Brouillan était arrivé à Ragnouse. Ayant renvoyé le Profond en France avec quelques prisonniers, il se rendit à Forillon avec cent hommes pour se concerter avec d’Iberville sur leur plan de Campagne. On se décida à ne commencer qu’après avoir bien reconnu la situation des Anglais.

À la tête des Canadiens — parmi lesquels se trouvaient plusieurs gentilhommes, quatre officiers, et notamment Urbain Duperret-Janson, qui venait d’être nommé enseigne de vaisseau — à la tête des Canadiens, disions-nous, d’Iberville se porta sur Bayeboulle, où il s’empara d’un bâtiment marchand dont l’équipage s’enfuit dans les bois avec les habitants du lieu.

Un détachement de vingt hommes fut envoyé vers St-Jean, pendant que plusieurs autres parcouraient les environs pour faire des prisonniers et apprendre l’état des habitants du lieu. On fut ainsi informé qu’il n’y avait à St-Jean que trois navires marchands. Ces découvertes faites, d’Iberville choisit pour son lieutenant Montigny, officier dans une compagnie de marine du Canada, et il fut joint par le parti de Brouillan.

Les neiges avaient commencé à tomber. Le 20 novembre, les Français s’avançaient en ordre de bataille. Montigny, avec trente Canadiens, formait l’avant-garde, et précédait le corps principal de cinq cents pas. D’Iberville et Brouillan suivaient à la tête des troupes.

Après avoir parcouru environ deux lieues et demie, la bande de Montigny se heurta sur un corps de quatre-vingts hommes, postés avantageusement dans le bois et couverts par quelques rochers.

Étonnés un instant, les Canadiens se mettent à genoux pour recevoir l’absolution de l’abbé Beaudoin, puis ils s’élancent tête baissée sur l’ennemi. De Brouillan et d’Iberville arrivent presque aussitôt et attaquent les Anglais en tête et en flanc avec tant de vigueur, que ceux-ci fuient et se réfugient à St-Jean. D’Iberville les y suit et les force à se jeter dans deux forts, dont il s’empare et fait trente prisonniers ; le reste s’enfuit dans un grand fort ou dans une quaiche[3] mouillée dans un hâvre. Sur ces entrefaites, de Brouillan arrive avec ses soldats et sa milice ; tous s’installent dans la ville, pendant que la quaiche sortait du port, emportant une centaine d’hommes et les effets les plus précieux des habitants.

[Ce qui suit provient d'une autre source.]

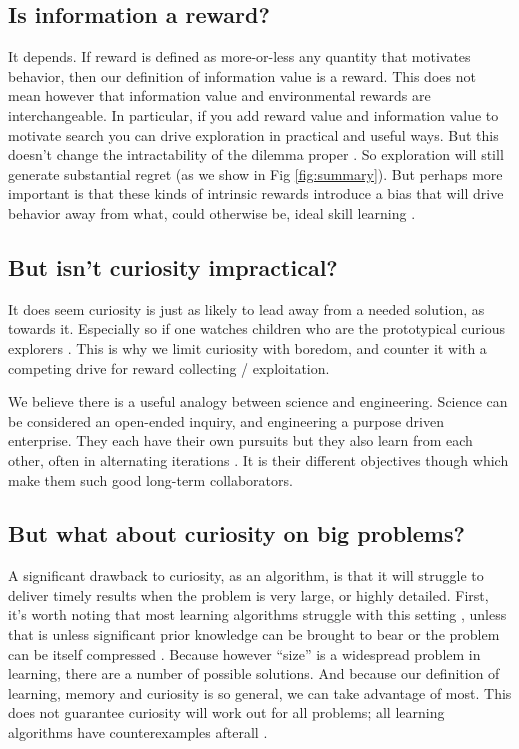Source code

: \subsection*{Is information a reward?}
It depends. If reward is defined as more-or-less any quantity that motivates behavior, then our definition of information value is a reward. This does not mean however that information value and environmental rewards are interchangeable. In particular, if you add reward value and information value to motivate search you can drive exploration in practical and useful ways. But this doesn't change the intractability of the dilemma proper \cite{Thrun1992a,Dayan1996,Findling2018,Gershman2018b}. So exploration will still generate substantial regret (as we show in Fig \ref{fig:summary}). But perhaps more important is that these kinds of intrinsic rewards \cite{Schmidhuber1991,Berger-Tal2014,Itti2009,Friston2016,Kobayashi2019} introduce a bias that will drive behavior away from what, could otherwise be, ideal skill learning \cite{Ng1999,Simsek2006}.


\subsection*{But isn't curiosity impractical?}
It does seem curiosity is just as likely to lead away from a needed solution, as towards it. Especially so if one watches children who are the prototypical curious explorers \cite{Sumner2019,Kidd2015}. This is why we limit curiosity with boredom, and counter it with a competing drive for reward collecting / exploitation. 

We believe there is a useful analogy between science and engineering. Science can be considered an open-ended inquiry, and engineering a purpose driven enterprise. They each have their own pursuits but they also learn from each other, often in alternating iterations \cite{Gupta2006}. It is their different objectives though which make them such good long-term collaborators.


\subsection*{But what about curiosity on big problems?}
A significant drawback to curiosity, as an algorithm, is that it will struggle to deliver timely results when the problem is very large, or highly detailed. First, it's worth noting that most learning algorithms struggle with this setting \cite{MacKay2003,Sutton2018}, unless that is unless significant prior knowledge can be brought to bear \cite{Zhang2020,Sutton2018} or the problem can be itself compressed \cite{Ha2018a,Fister2019}. Because however ``size'' is a widespread problem in learning, there are a number of possible solutions. And because our definition of learning, memory and curiosity is so general, we can take advantage of most. This does not guarantee curiosity will work out for all problems; all learning algorithms have counterexamples afterall \cite{Wolpert1997}.


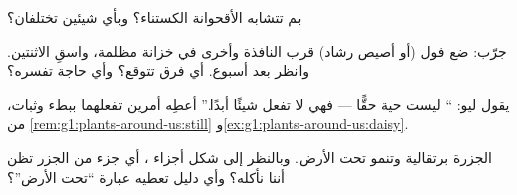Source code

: \begin{exercise}[$\star$]\label{exo:g1:plants-around-us:7}
بم تتشابه الأقحوانة  الكستناء؟ وبأي شيئين تختلفان؟
\end{exercise}

\begin{exercise}[$\star$]\label{exo:g1:plants-around-us:8}
جرّب: ضع  فول (أو أصيص رشاد) قرب النافذة وأخرى في خزانة
مظلمة، واسقِ الاثنتين. وانظر بعد أسبوع. أي فرق تتوقع؟ وأي حاجة
تفسره؟
\end{exercise}

\begin{exercise}[$\star\star$]\label{exo:g1:plants-around-us:9}
يقول ليو: `` ليست حية حقًّا --- فهي لا تفعل شيئًا أبدًا.''
أعطِه أمرين تفعلهما  ببطء وثبات، من
\cref{rem:g1:plants-around-us:still} و\cref{ex:g1:plants-around-us:daisy}.
\end{exercise}

\begin{exercise}[$\star\star$]\label{exo:g1:plants-around-us:10}
الجزرة برتقالية وتنمو تحت الأرض. وبالنظر إلى شكل أجزاء ، أي
جزء من  الجزر تظن أننا نأكله؟ وأي دليل تعطيه عبارة ``تحت
الأرض''؟
\end{exercise}
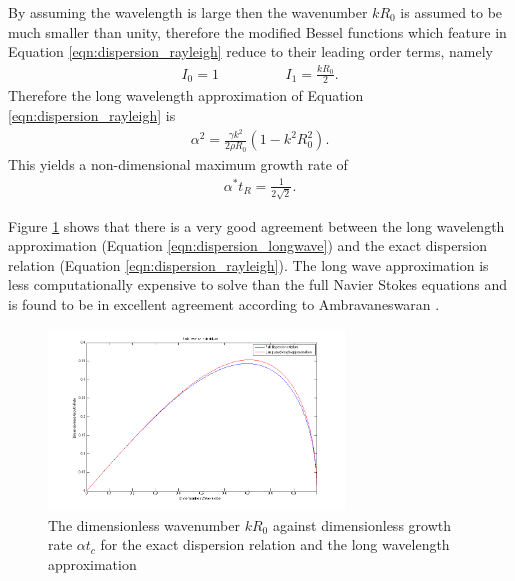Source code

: \documentclass[11pt]{article}
\begin{document}
By assuming the wavelength is large then the wavenumber $kR_0$ is assumed to be much smaller than unity, therefore the modified Bessel functions which feature in Equation \ref{eqn:dispersion_rayleigh} reduce to their leading order terms, namely
\begin{align*}
I_0 = 1 \hspace{2cm} I_1 = \frac{kR_0}{2}.
\end{align*}
Therefore the long wavelength approximation of Equation \ref{eqn:dispersion_rayleigh} is
\begin{align}
\alpha^2 = \frac{\gamma k^2}{2 \rho R_0} (1 - k^2 R_0^2).
\label{eqn:dispersion_longwave}
\end{align}
This yields a non-dimensional maximum growth rate of 
\begin{align*}
\alpha^* t_R = \frac{1}{2 \sqrt{2}}.
\label{eqn:inviscid_max_growth}
\end{align*}
\begin{samepage}
Figure \ref{fig:dispersion_compare} shows that there is a very good agreement between the long wavelength approximation (Equation \ref{eqn:dispersion_longwave}) and the exact dispersion relation (Equation \ref{eqn:dispersion_rayleigh}). The long wave approximation is less computationally expensive to solve than the full Navier Stokes equations and is found to be in excellent agreement according to Ambravaneswaran \cite{ambravaneswaran2002drop}.
\end{samepage}
\begin{figure}[h]
\begin{center}
	\includegraphics[width = 0.7\textwidth]{img/dispersion_comparison.png}
	\caption{The dimensionless wavenumber $kR_0$ against dimensionless growth rate $\alpha t_c$ for the exact dispersion relation and the long wavelength approximation}
	\label{fig:dispersion_compare}
\end{center}
\end{figure} 
\end{document}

Deux cents Anglais s’étaient retirés dans le grand fort, où ils espéraient être secourus par deux vaisseaux de guerre qu’ils attendaient. Il fallait s’ouvrir un chemin pour reconnaître ce fort. De Muy et Montigny, à la tête de soixante Canadiens, brûlèrent les maisons qui l’environnaient. Placé sur la côte nord-ouest, à mi-côte, ils étaient flanqué de quatre bastions et défendu par douze pièces de canons. Pendant qu’une partie des Canadiens travaillaient à détruire les maisons par le feu, trente autres, conduits par d’Iberville, s’étaient avancés près du fort pour les soutenir.

Comme les Anglais cherchaient à temporiser dans l’attente de secours, les commandants français envoyèrent chercher à Bayeboulle un mortier, des bombes, de la poudre qui avaient été débarqués du Profond.

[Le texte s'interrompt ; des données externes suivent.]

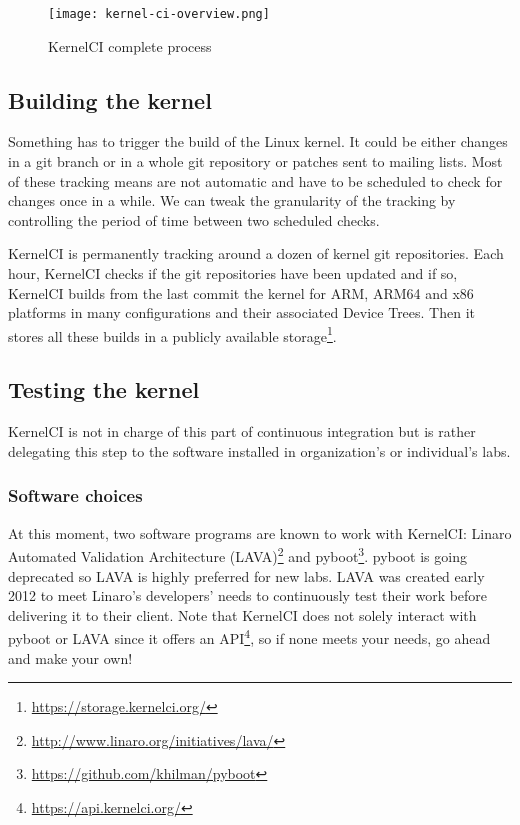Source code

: \begin{figure}[H]
  \texttt{[image: kernel-ci-overview.png]}
  \caption{KernelCI complete process}
\end{figure}

\subsection{Building the kernel}

Something has to trigger the build of the Linux kernel. It could be either changes in a git branch or in a whole git repository or patches sent to mailing lists. Most of these tracking means are not automatic and have to be scheduled to check for changes once in a while. We can tweak the granularity of the tracking by controlling the period of time between two scheduled checks.

KernelCI is permanently tracking around a dozen of kernel git repositories. Each hour, KernelCI checks if the git repositories have been updated and if so, KernelCI builds from the last commit the kernel for ARM, ARM64 and x86 platforms in many configurations and their associated Device Trees. Then it stores all these builds in a publicly available storage\footnote{\url{https://storage.kernelci.org/}}.

\subsection{Testing the kernel}

KernelCI is not in charge of this part of continuous integration but is rather delegating this step to the software installed in organization's or individual's labs.

\subsubsection{Software choices}

At this moment, two software programs are known to work with KernelCI: Linaro Automated Validation Architecture (LAVA)\footnote{\url{http://www.linaro.org/initiatives/lava/}} and pyboot\footnote{\url{https://github.com/khilman/pyboot}}. pyboot is going deprecated so LAVA is highly preferred for new labs. LAVA was created early 2012 to meet Linaro's developers' needs to continuously test their work before delivering it to their client. Note that KernelCI does not solely interact with pyboot or LAVA since it offers an API\footnote{\url{https://api.kernelci.org/}}, so if none meets your needs, go ahead and make your own!

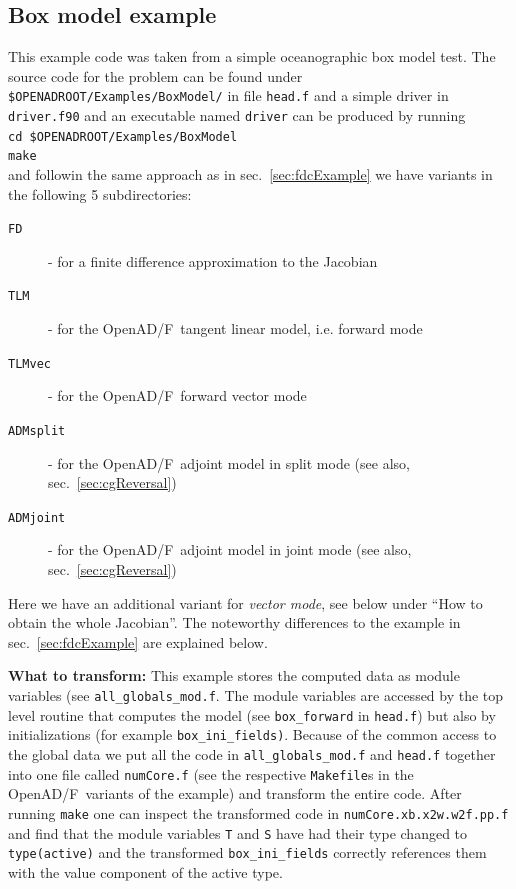 \documentclass{book}
\newcommand{\OpenADF}{OpenAD/F}
\newcommand{\refsec}[1]{{sec.~\ref{#1}}}
\begin{document}
\subsection{Box model example}\label{sec:boxModelExample}
This example code was taken from a simple oceanographic box model test. 
The source code for the problem can be found under \lstinline{$OPENADROOT/Examples/BoxModel/}%
in file \lstinline{head.f} and a simple driver in \lstinline{driver.f90} and an executable named \lstinline{driver} can be 
produced by running\\[1ex] 
\hspace*{.3cm}\lstinline{cd $OPENADROOT/Examples/BoxModel}\\ %
\hspace*{.3cm}\lstinline{make}\\[1ex]
and followin the same approach as in \refsec{sec:fdcExample} we have 
variants in the following 5 subdirectories:
\begin{description}
\item[\tt FD] - for a finite difference approximation to the Jacobian
\item[\tt TLM] - for the  \OpenADF\ tangent linear model, i.e. forward mode
\item[\tt TLMvec] - for the  \OpenADF\ forward vector mode 
\item[\tt ADMsplit] - for the \OpenADF\ adjoint model in split mode (see also, \refsec{sec:cgReversal})
\item[\tt ADMjoint] - for the \OpenADF\ adjoint model in joint mode (see also, \refsec{sec:cgReversal})
\end{description}
Here we have an 
additional variant for {\em vector mode}, see below under ``How to obtain the whole Jacobian''. 
The noteworthy differences to the example in \refsec{sec:fdcExample} are explained below.
 
\noindent
{\bf What to transform:} This example stores the computed data as module variables (see \lstinline{all_globals_mod.f}.
The module variables are accessed by the top level routine that computes the model (see \lstinline{box_forward} in 
\lstinline{head.f})  but also by initializations  (for example \lstinline{box_ini_fields)}.
Because of the common access to the global data we put all the code in \lstinline{all_globals_mod.f} and 
\lstinline{head.f} together into one file called \lstinline{numCore.f} (see the respective \lstinline{Makefile}s 
in the \OpenADF\ variants of the example)  and transform the entire code. 
After running \lstinline{make} one can inspect the transformed code in \lstinline{numCore.xb.x2w.w2f.pp.f}
and find that the module variables \lstinline{T} and \lstinline{S} have had their type changed to 
\lstinline{type(active)} and the 
transformed \lstinline{box_ini_fields} correctly references them with the value component of the active type. 
\end{document}
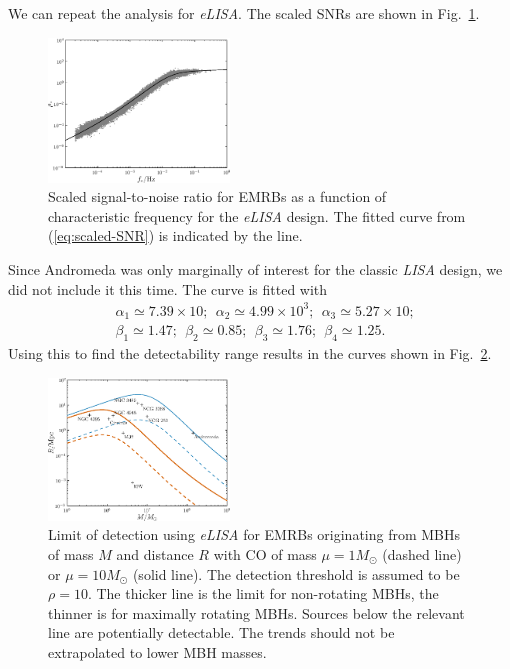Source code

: \documentclass[useAMS,usedcolumn,usegraphicx,usenatbib]{mn2e}
\newcommand{\eqnref}[1]{(\ref{eq:#1})}
\newcommand{\figref}[1]{Fig.~\ref{fig:#1}}
\begin{document}
We can repeat the analysis for \textit{eLISA}. The scaled SNRs are shown in \figref{scaled-SNR-eLISA}.
\begin{figure}
\begin{center}
 \includegraphics[width=0.43\textwidth]{Fig_SNR_scaled_fit_eLISA}
 \caption{Scaled signal-to-noise ratio for EMRBs as a function of characteristic frequency for the \textit{eLISA} design. The fitted curve from \eqnref{scaled-SNR} is indicated by the line.\label{fig:scaled-SNR-eLISA}}
   \end{center}
\end{figure}
Since Andromeda was only marginally of interest for the classic \textit{LISA} design, we did not include it this time. The curve is fitted with
\begin{equation}
\begin{split}
&\alpha_1 \simeq 7.39 \times 10; \ \ \alpha_2 \simeq 4.99 \times 10^3; \ \ \alpha_3 \simeq 5.27 \times 10;\\
&\beta_1 \simeq 1.47; \ \ \beta_2 \simeq 0.85; \ \ \beta_3 \simeq 1.76; \ \ \beta_4 \simeq 1.25.
\end{split}
\end{equation}
Using this to find the detectability range results in the curves shown in \figref{detect-eLISA}.
\begin{figure}
\begin{center}
 \includegraphics[width=0.43\textwidth]{Fig_M_R_detect_2}
 \caption{Limit of detection using \textit{eLISA} for EMRBs originating from MBHs of mass $M$ and distance $R$ with CO of mass $\mu = 1 M_\odot$ (dashed line) or $\mu = 10 M_\odot$ (solid line). The detection threshold is assumed to be $\rho = 10$. The thicker line is the limit for non-rotating MBHs, the thinner is for maximally rotating MBHs. Sources below the relevant line are potentially detectable. The trends should not be extrapolated to lower MBH masses.\label{fig:detect-eLISA}}
   \end{center}
\end{figure}
\end{document}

Ces préparatifs décidèrent les Anglais à parlementer. Le 30 décembre, le commandant de la place demanda une entrevue qui lui fut accordée et à laquelle il se rendit avec quatre des principaux bourgeois. Ils insistèrent pour ne se rendre que le lendemain, se flattant que le vent changerait et permettrait aux deux vaisseaux qu’ils avaient vus louvoyer au large depuis deux jours de rentrer dans le port. Mais d’Iberville n’était pas homme à se laisser prendre ainsi. On lui déclara qu’il fallait se rendre de suite, sans quoi on monterait à l’assaut, et cette menace le décida. La place fut rendue à deux heures de l’après-midi.

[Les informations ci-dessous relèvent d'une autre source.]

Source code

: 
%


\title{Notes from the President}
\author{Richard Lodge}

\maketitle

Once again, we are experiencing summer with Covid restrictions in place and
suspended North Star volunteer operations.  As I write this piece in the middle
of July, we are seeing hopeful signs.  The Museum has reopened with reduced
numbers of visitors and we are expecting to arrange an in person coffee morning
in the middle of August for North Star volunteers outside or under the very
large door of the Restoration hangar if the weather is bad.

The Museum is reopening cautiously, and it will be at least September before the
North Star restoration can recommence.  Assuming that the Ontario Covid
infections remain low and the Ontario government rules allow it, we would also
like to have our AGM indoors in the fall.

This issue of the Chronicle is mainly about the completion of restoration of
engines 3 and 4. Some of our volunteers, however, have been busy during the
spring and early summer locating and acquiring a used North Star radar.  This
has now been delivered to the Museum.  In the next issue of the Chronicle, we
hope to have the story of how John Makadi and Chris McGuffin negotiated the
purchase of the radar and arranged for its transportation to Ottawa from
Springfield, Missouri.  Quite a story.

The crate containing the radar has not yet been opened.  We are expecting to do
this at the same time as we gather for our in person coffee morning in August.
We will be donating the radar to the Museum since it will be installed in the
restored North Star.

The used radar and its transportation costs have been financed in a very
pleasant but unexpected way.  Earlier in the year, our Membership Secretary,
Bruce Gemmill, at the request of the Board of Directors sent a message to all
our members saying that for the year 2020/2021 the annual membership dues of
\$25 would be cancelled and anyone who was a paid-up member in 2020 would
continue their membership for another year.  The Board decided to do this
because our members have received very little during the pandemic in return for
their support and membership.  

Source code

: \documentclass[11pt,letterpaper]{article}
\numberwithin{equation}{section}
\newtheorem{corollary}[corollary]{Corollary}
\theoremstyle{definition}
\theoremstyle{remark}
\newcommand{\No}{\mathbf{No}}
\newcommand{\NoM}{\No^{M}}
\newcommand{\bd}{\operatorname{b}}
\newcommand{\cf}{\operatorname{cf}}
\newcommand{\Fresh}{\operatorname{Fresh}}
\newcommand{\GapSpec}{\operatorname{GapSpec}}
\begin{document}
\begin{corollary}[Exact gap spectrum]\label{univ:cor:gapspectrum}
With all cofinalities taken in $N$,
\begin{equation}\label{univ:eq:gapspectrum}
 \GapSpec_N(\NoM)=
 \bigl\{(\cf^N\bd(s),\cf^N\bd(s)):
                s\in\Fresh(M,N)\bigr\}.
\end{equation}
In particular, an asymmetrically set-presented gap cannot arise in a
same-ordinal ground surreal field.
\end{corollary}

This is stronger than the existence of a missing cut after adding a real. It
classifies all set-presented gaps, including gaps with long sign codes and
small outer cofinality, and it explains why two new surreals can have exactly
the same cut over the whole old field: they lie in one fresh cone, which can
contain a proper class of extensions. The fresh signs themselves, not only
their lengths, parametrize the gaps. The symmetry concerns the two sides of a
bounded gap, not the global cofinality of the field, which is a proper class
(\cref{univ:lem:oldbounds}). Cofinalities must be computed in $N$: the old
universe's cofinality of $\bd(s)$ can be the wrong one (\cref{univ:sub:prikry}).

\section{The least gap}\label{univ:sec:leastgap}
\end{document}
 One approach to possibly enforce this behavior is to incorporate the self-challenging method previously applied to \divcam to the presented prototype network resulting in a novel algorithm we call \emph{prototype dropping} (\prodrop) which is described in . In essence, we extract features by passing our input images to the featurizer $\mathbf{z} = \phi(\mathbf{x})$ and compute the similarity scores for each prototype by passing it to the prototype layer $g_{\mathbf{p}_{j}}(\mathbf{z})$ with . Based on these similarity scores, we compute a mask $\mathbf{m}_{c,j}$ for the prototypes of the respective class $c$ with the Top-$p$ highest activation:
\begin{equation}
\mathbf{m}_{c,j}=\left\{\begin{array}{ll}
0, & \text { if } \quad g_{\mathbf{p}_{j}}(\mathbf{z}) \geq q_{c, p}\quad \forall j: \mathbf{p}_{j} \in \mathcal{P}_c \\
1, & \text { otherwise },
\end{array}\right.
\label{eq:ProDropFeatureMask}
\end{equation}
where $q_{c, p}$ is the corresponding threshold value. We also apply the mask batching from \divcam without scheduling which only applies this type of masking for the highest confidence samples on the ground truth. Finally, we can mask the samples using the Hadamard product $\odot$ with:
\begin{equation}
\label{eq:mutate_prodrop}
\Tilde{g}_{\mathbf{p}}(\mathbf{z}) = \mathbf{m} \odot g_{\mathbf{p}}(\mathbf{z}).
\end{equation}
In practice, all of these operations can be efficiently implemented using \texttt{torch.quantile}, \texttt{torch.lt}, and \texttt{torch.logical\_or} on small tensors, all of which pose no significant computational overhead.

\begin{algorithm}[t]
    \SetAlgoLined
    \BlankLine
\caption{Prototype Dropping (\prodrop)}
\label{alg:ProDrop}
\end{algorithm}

Toujours rude dans ses procédés, Brouillan seul signa la capitulation d’une place qu’il n’avait pas prise, sans même prendre la peine de la présenter à celui qui l’avait forcée à se rendre.

Montigny fut envoyé à Portugal Cove pour barrer le passage aux fuyards qui gagnaient Carbonière au nord et en prit trente.

On proposa à Urbain de rester sur les lieux avec soixante hommes de Brouillan ; mais d’Iberville devant continuer la guerre pendant tout l’hiver avec ses Canadiens, c’était suffisant pour le faite refuser.

Quant aux deux navires en vue, voyant la place prise et désespérant de la reprendre, ils retournèrent en Angleterre.

D’Iberville et ses Canadiens, les raquettes aux pieds, n’ayant que leurs armes et un sac sur le dos, parcoururent, pendant deux mois, les établissements situés sur la côte de Terreneuve. Ils s’en emparèrent avec facilité, car la terreur avait saisi les habitants, et il ne restait plus aux Anglais que Bonaviste et l’Île de Carbonière.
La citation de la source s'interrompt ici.